Disabilities can have a profound impact on employee’s finances. Not only can disabilities prevent employees from being able to perform their current work, but they also sometimes make it impossible for employees to do other jobs. Employees who suffer from disabilities often suffer a significant drop in income, and they may not be able to earn any income at all. Group disability insurance gives businesses a way to help protect their employees from the losses of income that disabilities can cause.
Group disability insurance is a type of insurance that provides financial assistance for employees who are unable to work due to a covered disability. As a group plan, the risks of employees becoming disabled are spread over all covered employees. This helps keep premiums for individual employees affordable.
Group disability plans have specific criteria that disabilities must meet in order to be covered. These are detailed in plans’ terms and conditions, and their other paperwork. Because each plan has specific criteria, business owners should review a plan’s criteria carefully with a knowledgeable insurance advisor before selecting a specific plan.
In general, plans’ criteria focus on both how long an employee has been unable to work, and whether they’re unable to work in their field or whether they can’t work at all. Some plans also have limits regarding how long they’ll pay for a covered claim.
There are at least two different ways to categorize group disability claims.
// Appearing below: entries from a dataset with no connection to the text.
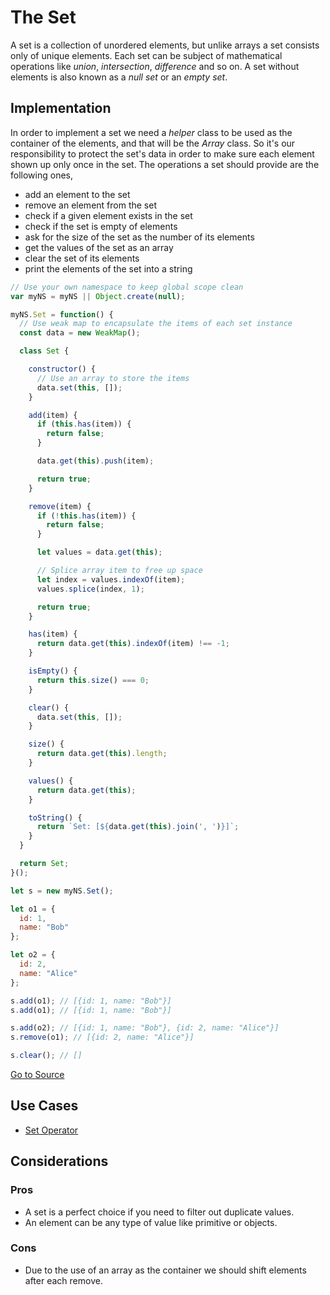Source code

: # The Set

A set is a collection of unordered elements, but unlike arrays a set consists only of unique elements. Each set can be subject of mathematical operations like *union*, *intersection*, *difference* and so on. A set without elements is also known as a *null set* or an *empty set*.

## Implementation

In order to implement a set we need a *helper* class to be used as the container of the elements, and that will be the *Array* class. So it's our responsibility to protect the set's data in order to make sure each element shown up only once in the set. The operations a set should provide are the following ones,

* add an element to the set
* remove an element from the set
* check if a given element exists in the set
* check if the set is empty of elements
* ask for the size of the set as the number of its elements
* get the values of the set as an array
* clear the set of its elements
* print the elements of the set into a string

```javascript
// Use your own namespace to keep global scope clean
var myNS = myNS || Object.create(null);

myNS.Set = function() {
  // Use weak map to encapsulate the items of each set instance
  const data = new WeakMap();

  class Set {

    constructor() {
      // Use an array to store the items
      data.set(this, []);
    }

    add(item) {
      if (this.has(item)) {
        return false;
      }

      data.get(this).push(item);

      return true;
    }

    remove(item) {
      if (!this.has(item)) {
        return false;
      }

      let values = data.get(this);

      // Splice array item to free up space
      let index = values.indexOf(item);
      values.splice(index, 1);

      return true;
    }

    has(item) {
      return data.get(this).indexOf(item) !== -1;
    }

    isEmpty() {
      return this.size() === 0;
    }

    clear() {
      data.set(this, []);
    }

    size() {
      return data.get(this).length;
    }

    values() {
      return data.get(this);
    }

    toString() {
      return `Set: [${data.get(this).join(', ')}]`;
    }
  }

  return Set;
}();

let s = new myNS.Set();

let o1 = {
  id: 1,
  name: "Bob"
};

let o2 = {
  id: 2,
  name: "Alice"
};

s.add(o1); // [{id: 1, name: "Bob"}]
s.add(o1); // [{id: 1, name: "Bob"}]

s.add(o2); // [{id: 1, name: "Bob"}, {id: 2, name: "Alice"}]
s.remove(o1); // [{id: 2, name: "Alice"}]

s.clear(); // []
```

[Go to Source](index.js)

## Use Cases
* [Set Operator](set-operator.js)

## Considerations

### Pros
* A set is a perfect choice if you need to filter out duplicate values.
* An element can be any type of value like primitive or objects.

### Cons
* Due to the use of an array as the container we should shift elements after each remove.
First, disability plans can be grouped by how long they pay on covered claims. Long-term plans typically provide coverage for disabilities that prevent employees from working for months or years. These plans often require employees to be unable to work for a length of time before the plans will begin providing supplemental income, but once they start paying many will continue paying for a long time. In contrast, short-term disability plans usually pay soon after an employee becomes disabled, but they’re only intended to provide additional income for a short duration of time, a few weeks or months. After the stipulated time period is over, these policies stop providing supplemental income.
Second, plans may provide either own-occupation coverage or income-replacement coverage. Own-occupation plans tend to cover employees who are unable to work in their chosen field, while income-replacement coverage usually only covers employees who are unable to work in any occupation. Income-replacement coverage often costs much less than own-occupation coverage, but income-replacement coverage can leave disabled employees with little protection if they’re able to work in another job -- even if that position pays much less than their current one.
Many businesses can benefit from obtaining group disability insurance. By adding it to employees’ benefits packages, businesses can both better protect their current employees and give prospective employees more comprehensive compensation offers. An advisor can help a specific business consider how a group benefit plan might benefit the business and its employees.